ASSIGNED TASK:
In this exercise, print only the lines from the line with "#### 16 Image" to the last line of the data below, inclusive. Any pictures should be left out.

GIVEN RECORDS:
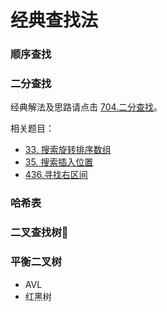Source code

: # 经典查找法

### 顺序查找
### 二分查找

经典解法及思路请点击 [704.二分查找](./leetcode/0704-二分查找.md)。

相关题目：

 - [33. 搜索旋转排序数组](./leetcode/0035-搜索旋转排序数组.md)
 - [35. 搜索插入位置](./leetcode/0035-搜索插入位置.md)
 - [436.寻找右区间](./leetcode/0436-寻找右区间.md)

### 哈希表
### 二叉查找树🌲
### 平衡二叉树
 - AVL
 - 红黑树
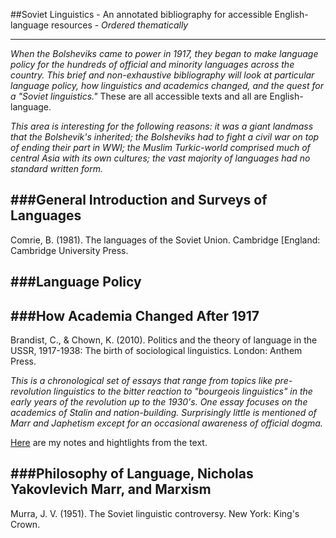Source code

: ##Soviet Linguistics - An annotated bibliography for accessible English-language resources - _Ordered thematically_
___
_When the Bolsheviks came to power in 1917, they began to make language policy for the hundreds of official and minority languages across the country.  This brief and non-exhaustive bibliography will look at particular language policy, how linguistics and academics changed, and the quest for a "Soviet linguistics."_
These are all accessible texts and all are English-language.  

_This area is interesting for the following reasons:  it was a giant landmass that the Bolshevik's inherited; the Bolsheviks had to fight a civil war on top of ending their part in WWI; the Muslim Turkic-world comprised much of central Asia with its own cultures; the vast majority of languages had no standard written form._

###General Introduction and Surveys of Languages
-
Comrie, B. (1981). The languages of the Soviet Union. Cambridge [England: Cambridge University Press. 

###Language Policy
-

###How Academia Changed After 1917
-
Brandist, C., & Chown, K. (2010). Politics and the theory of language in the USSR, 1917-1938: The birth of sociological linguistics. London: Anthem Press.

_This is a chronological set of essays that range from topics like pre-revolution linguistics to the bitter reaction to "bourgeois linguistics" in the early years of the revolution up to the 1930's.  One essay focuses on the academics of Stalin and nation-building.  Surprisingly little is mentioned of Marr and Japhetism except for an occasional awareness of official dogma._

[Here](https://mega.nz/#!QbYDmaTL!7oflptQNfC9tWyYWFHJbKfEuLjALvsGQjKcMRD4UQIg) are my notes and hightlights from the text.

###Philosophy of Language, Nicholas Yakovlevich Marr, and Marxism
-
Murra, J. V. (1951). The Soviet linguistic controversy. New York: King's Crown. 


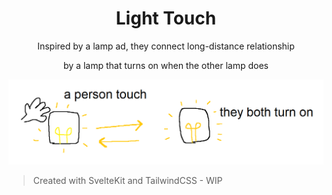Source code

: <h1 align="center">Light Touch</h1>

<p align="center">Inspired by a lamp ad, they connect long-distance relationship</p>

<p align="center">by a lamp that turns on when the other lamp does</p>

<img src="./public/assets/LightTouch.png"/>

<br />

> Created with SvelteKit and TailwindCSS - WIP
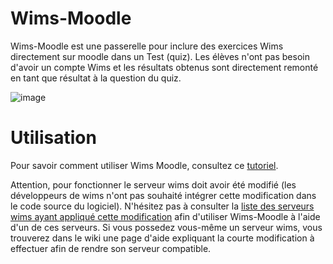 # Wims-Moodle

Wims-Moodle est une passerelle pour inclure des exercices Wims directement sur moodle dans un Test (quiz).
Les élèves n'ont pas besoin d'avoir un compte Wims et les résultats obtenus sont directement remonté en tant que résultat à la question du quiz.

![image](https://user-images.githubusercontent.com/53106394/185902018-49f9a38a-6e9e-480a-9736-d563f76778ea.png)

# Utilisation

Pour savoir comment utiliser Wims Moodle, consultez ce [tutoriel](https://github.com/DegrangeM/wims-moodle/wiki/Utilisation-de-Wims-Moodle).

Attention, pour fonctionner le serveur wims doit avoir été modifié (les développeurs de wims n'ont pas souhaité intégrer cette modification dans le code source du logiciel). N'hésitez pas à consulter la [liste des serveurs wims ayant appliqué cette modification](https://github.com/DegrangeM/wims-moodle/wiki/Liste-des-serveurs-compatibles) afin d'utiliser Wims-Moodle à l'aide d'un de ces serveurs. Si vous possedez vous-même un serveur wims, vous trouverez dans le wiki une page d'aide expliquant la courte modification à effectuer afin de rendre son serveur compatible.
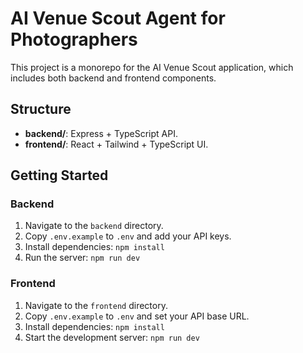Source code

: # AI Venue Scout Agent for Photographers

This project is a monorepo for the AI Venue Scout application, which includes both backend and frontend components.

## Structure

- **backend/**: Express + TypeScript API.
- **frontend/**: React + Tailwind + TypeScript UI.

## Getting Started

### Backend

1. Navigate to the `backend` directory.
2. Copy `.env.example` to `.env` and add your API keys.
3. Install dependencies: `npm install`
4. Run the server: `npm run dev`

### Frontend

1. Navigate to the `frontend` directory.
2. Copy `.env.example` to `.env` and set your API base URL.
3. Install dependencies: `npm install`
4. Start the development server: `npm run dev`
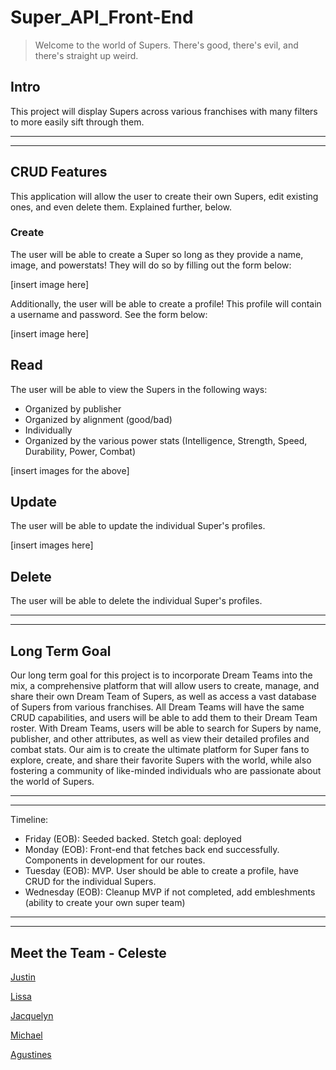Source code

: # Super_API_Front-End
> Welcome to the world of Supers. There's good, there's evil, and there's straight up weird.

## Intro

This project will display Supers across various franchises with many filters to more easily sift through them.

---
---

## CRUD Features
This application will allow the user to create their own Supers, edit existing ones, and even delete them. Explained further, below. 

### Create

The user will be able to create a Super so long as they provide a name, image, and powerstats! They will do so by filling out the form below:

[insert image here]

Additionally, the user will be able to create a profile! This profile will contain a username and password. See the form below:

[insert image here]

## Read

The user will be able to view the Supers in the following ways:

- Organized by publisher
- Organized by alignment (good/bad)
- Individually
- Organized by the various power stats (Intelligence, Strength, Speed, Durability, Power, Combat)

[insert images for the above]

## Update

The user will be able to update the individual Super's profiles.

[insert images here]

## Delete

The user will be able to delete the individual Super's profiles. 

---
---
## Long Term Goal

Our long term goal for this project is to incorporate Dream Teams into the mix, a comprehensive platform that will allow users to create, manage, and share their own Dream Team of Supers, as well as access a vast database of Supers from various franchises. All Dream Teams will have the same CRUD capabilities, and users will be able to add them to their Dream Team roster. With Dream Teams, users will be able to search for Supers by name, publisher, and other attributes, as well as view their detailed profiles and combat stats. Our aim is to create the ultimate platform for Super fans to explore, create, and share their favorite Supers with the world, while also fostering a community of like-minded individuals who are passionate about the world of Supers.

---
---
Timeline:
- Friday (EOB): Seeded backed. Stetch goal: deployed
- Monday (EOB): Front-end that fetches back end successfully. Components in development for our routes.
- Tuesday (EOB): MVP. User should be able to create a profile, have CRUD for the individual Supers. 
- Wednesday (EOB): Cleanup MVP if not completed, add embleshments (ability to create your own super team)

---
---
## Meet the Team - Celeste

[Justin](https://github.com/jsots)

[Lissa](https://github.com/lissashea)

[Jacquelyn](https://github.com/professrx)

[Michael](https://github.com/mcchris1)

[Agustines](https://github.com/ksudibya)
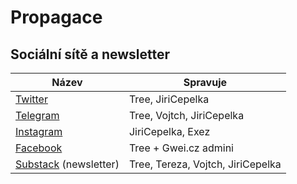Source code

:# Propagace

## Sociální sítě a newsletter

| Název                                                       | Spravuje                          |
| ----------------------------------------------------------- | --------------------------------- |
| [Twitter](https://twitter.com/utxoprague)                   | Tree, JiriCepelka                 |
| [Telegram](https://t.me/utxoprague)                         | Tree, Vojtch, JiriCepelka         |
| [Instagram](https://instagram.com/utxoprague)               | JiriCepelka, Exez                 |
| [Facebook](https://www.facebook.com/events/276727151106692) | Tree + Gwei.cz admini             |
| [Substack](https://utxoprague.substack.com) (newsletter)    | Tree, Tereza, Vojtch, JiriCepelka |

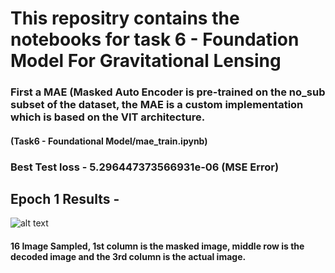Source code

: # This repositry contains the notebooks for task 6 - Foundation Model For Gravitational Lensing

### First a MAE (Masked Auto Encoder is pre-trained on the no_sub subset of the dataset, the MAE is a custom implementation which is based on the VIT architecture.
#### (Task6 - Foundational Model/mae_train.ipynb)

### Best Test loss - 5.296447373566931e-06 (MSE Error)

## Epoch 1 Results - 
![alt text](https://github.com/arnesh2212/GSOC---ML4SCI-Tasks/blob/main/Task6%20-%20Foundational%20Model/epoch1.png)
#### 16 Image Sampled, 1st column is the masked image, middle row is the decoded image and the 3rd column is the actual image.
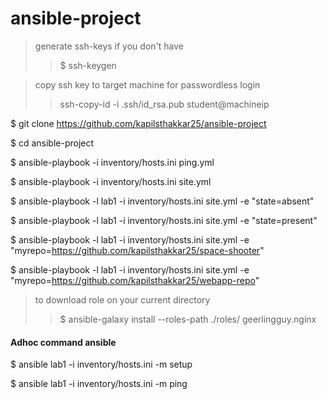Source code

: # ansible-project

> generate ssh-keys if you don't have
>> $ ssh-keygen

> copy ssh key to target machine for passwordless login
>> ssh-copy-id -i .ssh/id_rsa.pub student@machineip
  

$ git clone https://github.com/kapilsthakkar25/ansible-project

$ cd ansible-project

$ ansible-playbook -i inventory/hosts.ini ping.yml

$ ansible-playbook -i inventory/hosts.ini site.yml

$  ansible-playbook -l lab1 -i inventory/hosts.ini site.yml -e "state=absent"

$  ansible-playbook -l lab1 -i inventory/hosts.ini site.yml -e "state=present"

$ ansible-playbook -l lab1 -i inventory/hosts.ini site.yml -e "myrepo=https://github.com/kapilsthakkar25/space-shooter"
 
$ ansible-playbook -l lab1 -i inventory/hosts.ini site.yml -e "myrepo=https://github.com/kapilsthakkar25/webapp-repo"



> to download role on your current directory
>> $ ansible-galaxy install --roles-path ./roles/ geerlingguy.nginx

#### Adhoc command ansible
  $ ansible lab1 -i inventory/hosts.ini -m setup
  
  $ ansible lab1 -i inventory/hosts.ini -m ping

RESPONSE TO THE EXERCISE:
#### 16 Image Sampled, 1st column is the masked image, middle row is the decoded image and the 3rd column is the actual image.
Source code

: # ansible-project

> generate ssh-keys if you don't have
>> $ ssh-keygen

> copy ssh key to target machine for passwordless login
>> ssh-copy-id -i .ssh/id_rsa.pub student@machineip
  

$ git clone https://github.com/kapilsthakkar25/ansible-project

$ cd ansible-project

$ ansible-playbook -i inventory/hosts.ini ping.yml

$ ansible-playbook -i inventory/hosts.ini site.yml

$  ansible-playbook -l lab1 -i inventory/hosts.ini site.yml -e "state=absent"

$  ansible-playbook -l lab1 -i inventory/hosts.ini site.yml -e "state=present"

$ ansible-playbook -l lab1 -i inventory/hosts.ini site.yml -e "myrepo=https://github.com/kapilsthakkar25/space-shooter"
 
$ ansible-playbook -l lab1 -i inventory/hosts.ini site.yml -e "myrepo=https://github.com/kapilsthakkar25/webapp-repo"



> to download role on your current directory
>> $ ansible-galaxy install --roles-path ./roles/ geerlingguy.nginx

#### Adhoc command ansible
  $ ansible lab1 -i inventory/hosts.ini -m setup
  
  $ ansible lab1 -i inventory/hosts.ini -m ping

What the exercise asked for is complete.